### Exercise input
'''
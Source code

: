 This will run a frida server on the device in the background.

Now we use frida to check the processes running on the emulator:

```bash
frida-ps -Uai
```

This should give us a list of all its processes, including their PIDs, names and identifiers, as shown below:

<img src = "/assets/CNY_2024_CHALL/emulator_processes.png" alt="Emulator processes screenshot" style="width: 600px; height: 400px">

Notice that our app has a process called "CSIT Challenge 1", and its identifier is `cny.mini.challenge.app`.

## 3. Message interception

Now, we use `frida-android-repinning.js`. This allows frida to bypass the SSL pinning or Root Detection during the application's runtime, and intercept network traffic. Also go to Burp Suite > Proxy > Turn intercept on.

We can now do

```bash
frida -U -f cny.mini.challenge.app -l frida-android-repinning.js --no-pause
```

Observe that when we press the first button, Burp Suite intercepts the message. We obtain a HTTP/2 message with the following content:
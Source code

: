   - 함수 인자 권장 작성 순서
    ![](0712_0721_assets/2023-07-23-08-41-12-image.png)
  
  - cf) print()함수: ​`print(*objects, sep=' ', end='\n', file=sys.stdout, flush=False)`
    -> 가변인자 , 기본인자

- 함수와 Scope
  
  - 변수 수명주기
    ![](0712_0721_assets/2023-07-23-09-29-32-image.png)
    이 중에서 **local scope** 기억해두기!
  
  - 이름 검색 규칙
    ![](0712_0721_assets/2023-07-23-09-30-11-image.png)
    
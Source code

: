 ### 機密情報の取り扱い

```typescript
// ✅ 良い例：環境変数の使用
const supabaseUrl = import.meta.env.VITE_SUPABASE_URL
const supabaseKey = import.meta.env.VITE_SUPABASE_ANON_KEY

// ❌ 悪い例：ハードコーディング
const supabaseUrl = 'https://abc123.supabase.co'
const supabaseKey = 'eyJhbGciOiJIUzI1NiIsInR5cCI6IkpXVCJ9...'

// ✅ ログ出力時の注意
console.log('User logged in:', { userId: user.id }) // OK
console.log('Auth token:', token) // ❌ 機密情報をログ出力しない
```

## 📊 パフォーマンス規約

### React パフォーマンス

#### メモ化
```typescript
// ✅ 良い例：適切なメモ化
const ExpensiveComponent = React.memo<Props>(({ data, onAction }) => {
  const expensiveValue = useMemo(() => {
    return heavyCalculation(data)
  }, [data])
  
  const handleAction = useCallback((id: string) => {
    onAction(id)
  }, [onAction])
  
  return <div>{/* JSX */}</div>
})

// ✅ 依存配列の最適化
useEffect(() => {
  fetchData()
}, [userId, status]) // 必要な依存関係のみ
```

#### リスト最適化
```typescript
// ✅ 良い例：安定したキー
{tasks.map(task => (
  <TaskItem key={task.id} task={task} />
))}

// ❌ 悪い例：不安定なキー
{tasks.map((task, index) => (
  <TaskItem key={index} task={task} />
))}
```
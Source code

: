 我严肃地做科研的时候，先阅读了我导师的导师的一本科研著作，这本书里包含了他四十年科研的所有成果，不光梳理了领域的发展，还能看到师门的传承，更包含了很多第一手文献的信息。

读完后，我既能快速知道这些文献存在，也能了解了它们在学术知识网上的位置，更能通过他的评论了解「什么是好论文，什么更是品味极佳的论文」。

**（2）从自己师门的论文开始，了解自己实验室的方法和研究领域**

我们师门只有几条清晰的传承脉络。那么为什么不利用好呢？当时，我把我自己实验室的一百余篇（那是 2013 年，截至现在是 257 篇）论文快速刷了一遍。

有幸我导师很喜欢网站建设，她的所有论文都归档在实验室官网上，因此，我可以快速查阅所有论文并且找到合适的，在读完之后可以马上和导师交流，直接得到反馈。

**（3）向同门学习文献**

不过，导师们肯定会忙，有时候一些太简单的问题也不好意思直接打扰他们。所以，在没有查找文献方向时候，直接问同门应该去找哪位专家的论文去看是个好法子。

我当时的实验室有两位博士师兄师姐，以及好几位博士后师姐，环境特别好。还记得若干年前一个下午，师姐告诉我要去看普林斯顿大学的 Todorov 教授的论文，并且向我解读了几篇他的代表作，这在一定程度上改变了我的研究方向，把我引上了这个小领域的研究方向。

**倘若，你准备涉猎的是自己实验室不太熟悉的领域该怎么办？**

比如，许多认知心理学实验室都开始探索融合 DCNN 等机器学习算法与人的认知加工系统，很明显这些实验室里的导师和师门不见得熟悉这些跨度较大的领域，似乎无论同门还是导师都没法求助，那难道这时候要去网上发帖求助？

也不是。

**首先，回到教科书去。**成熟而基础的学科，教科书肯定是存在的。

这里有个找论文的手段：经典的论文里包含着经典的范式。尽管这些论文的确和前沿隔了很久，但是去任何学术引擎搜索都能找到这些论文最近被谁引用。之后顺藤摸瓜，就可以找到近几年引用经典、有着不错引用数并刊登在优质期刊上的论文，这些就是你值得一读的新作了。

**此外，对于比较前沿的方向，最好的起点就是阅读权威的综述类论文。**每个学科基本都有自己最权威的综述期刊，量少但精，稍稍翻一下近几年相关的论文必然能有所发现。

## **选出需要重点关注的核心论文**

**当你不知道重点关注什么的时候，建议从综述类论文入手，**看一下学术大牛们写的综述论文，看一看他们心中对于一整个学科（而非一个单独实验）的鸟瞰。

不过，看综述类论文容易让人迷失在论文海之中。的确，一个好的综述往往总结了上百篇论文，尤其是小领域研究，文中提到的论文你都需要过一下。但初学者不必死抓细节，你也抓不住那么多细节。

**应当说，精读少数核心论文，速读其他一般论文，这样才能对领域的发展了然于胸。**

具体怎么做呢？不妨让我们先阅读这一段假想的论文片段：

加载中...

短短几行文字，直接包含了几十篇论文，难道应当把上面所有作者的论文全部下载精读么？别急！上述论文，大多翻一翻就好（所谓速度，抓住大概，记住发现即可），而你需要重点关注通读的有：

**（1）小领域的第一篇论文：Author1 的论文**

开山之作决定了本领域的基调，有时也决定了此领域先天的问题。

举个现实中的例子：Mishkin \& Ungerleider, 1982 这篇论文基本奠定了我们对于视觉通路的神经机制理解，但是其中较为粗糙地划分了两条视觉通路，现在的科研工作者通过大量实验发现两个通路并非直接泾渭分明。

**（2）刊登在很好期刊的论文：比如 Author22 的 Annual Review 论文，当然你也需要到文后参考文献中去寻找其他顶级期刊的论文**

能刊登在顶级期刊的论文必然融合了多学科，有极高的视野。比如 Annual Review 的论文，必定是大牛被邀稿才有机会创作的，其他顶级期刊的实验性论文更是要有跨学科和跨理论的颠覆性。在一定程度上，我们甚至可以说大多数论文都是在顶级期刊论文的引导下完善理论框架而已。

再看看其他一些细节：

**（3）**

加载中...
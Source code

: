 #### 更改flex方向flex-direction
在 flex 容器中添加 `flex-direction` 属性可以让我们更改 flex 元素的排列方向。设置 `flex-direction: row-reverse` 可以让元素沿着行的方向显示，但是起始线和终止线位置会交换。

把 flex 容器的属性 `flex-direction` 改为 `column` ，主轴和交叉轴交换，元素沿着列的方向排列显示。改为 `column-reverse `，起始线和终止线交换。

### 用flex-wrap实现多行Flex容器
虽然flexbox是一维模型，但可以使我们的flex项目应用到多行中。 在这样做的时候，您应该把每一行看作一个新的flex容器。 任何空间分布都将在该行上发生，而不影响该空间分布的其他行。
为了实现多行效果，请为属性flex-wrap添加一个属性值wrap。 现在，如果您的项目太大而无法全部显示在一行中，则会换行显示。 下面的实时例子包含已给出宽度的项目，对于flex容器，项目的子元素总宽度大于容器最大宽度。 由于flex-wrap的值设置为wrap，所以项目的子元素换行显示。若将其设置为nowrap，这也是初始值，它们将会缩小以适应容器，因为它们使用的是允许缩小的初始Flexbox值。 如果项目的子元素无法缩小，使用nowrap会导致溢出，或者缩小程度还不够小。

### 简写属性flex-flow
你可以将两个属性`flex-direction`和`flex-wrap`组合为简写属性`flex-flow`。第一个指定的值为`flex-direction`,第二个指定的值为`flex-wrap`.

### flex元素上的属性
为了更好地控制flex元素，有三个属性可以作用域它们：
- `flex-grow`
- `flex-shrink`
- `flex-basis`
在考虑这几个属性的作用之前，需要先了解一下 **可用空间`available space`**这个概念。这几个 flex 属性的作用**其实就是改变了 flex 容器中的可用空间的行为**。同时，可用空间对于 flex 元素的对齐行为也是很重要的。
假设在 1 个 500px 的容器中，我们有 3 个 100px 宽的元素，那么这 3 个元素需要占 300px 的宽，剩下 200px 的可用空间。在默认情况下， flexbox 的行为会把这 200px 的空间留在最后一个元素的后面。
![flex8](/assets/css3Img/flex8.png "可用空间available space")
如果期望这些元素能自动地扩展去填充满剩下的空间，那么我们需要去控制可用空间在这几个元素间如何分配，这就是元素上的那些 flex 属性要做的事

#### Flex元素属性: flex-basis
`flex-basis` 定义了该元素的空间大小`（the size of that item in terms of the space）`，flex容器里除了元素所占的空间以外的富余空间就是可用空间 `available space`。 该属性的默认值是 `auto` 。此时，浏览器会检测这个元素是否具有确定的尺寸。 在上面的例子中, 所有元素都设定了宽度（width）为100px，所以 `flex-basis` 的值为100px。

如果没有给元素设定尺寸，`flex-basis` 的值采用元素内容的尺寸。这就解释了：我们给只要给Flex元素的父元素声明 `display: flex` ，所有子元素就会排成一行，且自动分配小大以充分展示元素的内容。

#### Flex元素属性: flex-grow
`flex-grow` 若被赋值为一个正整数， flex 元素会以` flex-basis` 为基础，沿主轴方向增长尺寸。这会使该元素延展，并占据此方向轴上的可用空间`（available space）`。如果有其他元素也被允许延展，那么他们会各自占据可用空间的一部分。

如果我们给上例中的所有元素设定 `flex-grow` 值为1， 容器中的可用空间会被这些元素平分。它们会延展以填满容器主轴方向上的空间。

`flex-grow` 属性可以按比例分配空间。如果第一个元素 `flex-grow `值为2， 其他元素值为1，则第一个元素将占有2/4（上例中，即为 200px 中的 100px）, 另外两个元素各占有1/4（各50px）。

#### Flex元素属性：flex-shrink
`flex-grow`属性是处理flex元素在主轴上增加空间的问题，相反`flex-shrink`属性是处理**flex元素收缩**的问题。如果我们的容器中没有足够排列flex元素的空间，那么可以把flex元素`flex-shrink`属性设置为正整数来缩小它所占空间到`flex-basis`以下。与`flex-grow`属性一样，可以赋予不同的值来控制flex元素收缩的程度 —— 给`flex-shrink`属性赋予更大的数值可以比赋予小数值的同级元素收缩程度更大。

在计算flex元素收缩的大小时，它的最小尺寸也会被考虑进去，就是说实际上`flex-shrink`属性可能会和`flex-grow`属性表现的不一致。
'''
### What the task asks
Look above for the line containing "## **选出需要重点关注的核心论文**". Output from there through the line containing "举个现实中的例子：Mishkin \& Ungerleider, 1982", exactly and inclusively.

### Output of the task
## **选出需要重点关注的核心论文**

**当你不知道重点关注什么的时候，建议从综述类论文入手，**看一下学术大牛们写的综述论文，看一看他们心中对于一整个学科（而非一个单独实验）的鸟瞰。

不过，看综述类论文容易让人迷失在论文海之中。的确，一个好的综述往往总结了上百篇论文，尤其是小领域研究，文中提到的论文你都需要过一下。但初学者不必死抓细节，你也抓不住那么多细节。

**应当说，精读少数核心论文，速读其他一般论文，这样才能对领域的发展了然于胸。**

具体怎么做呢？不妨让我们先阅读这一段假想的论文片段：

加载中...

短短几行文字，直接包含了几十篇论文，难道应当把上面所有作者的论文全部下载精读么？别急！上述论文，大多翻一翻就好（所谓速度，抓住大概，记住发现即可），而你需要重点关注通读的有：

**（1）小领域的第一篇论文：Author1 的论文**

开山之作决定了本领域的基调，有时也决定了此领域先天的问题。

举个现实中的例子：Mishkin \& Ungerleider, 1982 这篇论文基本奠定了我们对于视觉通路的神经机制理解，但是其中较为粗糙地划分了两条视觉通路，现在的科研工作者通过大量实验发现两个通路并非直接泾渭分明。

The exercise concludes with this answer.